[Start of Attachment]

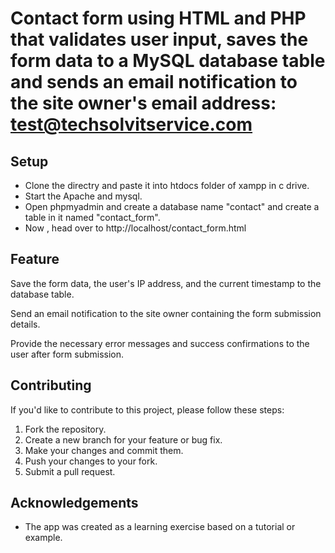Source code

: # Contact form using HTML and PHP that validates user input, saves the form data to a MySQL database table and sends an email notification to the site owner's email address: test@techsolvitservice.com


## Setup

- Clone the directry and paste it into htdocs folder of xampp in c drive.
- Start the Apache and mysql.
- Open phpmyadmin and create a database name "contact" and create a table in it named "contact_form".
- Now , head over to http://localhost/contact_form.html


## Feature

Save the form data, the user's IP address, and the current timestamp to the database table.

Send an email notification to the site owner containing the form submission details.

Provide the necessary error messages and success confirmations to the user after form submission.


## Contributing

If you'd like to contribute to this project, please follow these steps:

1. Fork the repository.
2. Create a new branch for your feature or bug fix.
3. Make your changes and commit them.
4. Push your changes to your fork.
5. Submit a pull request.


## Acknowledgements

- The app was created as a learning exercise based on a tutorial or example.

[End of Attachment]

* **WHAT IS BEING ASKED**
Could you print exactly the lines from the one containing "If you'd like" through the last line of the records above?

* **ANSWER SPACE**
If you'd like to contribute to this project, please follow these steps:

1. Fork the repository.
2. Create a new branch for your feature or bug fix.
3. Make your changes and commit them.
4. Push your changes to your fork.
5. Submit a pull request.


## Acknowledgements

- The app was created as a learning exercise based on a tutorial or example.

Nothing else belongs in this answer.